• [Problem]: Copy whichever lines of the data hold the word "compose".

• [Provided data]:
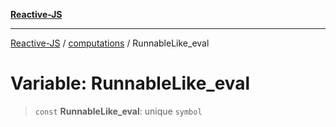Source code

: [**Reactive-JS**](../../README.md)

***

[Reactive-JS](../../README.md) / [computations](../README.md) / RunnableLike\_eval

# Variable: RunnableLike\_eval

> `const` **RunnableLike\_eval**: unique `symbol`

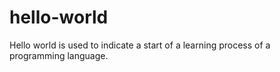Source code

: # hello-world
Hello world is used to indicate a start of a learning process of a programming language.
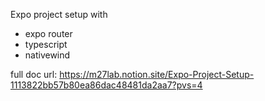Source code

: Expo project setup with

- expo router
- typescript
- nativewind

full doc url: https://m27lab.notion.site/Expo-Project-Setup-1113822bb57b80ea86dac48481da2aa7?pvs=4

---

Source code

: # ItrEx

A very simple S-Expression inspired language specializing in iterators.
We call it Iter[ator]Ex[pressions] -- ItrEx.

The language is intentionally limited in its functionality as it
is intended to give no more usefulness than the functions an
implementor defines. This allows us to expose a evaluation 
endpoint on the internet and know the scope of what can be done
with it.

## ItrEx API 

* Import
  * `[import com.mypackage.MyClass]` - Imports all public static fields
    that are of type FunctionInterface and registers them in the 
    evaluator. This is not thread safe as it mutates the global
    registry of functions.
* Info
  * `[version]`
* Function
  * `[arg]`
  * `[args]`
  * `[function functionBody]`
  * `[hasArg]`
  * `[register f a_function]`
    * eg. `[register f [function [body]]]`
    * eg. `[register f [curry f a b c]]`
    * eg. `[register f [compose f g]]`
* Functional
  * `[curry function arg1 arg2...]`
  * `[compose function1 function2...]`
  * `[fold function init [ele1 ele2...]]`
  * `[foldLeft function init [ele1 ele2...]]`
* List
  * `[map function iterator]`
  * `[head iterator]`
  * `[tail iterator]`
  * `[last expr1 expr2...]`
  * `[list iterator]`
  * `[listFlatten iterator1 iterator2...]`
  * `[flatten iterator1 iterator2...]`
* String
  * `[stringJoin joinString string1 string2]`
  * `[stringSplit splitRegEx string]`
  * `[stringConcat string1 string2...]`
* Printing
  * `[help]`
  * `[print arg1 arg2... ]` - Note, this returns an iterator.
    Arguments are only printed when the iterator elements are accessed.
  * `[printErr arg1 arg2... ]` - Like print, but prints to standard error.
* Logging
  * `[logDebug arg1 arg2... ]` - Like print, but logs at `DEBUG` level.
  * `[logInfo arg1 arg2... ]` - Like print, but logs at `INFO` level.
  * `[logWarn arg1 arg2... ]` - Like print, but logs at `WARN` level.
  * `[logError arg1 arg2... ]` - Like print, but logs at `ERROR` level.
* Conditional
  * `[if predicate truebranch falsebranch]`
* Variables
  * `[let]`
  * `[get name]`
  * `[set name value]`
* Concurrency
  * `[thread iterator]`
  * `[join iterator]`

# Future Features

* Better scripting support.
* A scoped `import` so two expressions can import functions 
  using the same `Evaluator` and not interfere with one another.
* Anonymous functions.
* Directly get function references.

--

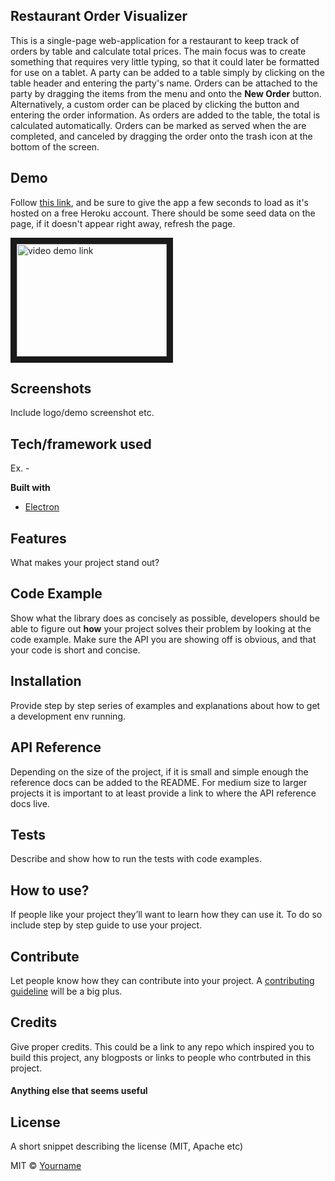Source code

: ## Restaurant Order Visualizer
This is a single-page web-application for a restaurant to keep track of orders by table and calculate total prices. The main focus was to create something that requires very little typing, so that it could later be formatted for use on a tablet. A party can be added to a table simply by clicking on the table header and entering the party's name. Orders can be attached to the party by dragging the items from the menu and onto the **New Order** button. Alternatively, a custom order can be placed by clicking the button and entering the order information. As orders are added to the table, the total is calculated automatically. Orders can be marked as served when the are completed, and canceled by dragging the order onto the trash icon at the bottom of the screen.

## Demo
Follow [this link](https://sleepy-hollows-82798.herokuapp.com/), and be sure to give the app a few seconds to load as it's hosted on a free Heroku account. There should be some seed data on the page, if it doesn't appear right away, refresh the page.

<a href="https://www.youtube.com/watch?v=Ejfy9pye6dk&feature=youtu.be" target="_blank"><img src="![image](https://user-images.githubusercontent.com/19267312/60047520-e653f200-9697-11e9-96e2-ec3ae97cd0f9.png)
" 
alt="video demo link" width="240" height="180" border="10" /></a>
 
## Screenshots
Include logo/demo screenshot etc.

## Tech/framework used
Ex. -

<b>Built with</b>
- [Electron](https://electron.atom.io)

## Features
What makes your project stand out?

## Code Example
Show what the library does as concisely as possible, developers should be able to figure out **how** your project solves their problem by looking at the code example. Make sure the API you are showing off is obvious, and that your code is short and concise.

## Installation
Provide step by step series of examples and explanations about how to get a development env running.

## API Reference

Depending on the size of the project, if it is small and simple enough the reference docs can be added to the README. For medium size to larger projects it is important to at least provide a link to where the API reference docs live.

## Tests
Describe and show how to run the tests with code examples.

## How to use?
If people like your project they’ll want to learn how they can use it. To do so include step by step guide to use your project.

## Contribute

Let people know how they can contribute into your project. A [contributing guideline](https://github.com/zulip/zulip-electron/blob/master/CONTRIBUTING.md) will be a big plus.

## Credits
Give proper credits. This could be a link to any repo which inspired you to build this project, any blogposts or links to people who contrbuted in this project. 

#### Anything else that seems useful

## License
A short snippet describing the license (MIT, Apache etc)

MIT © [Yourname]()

• [Solution for this task]:
    * eg. `[register f [compose f g]]`
  * `[compose function1 function2...]`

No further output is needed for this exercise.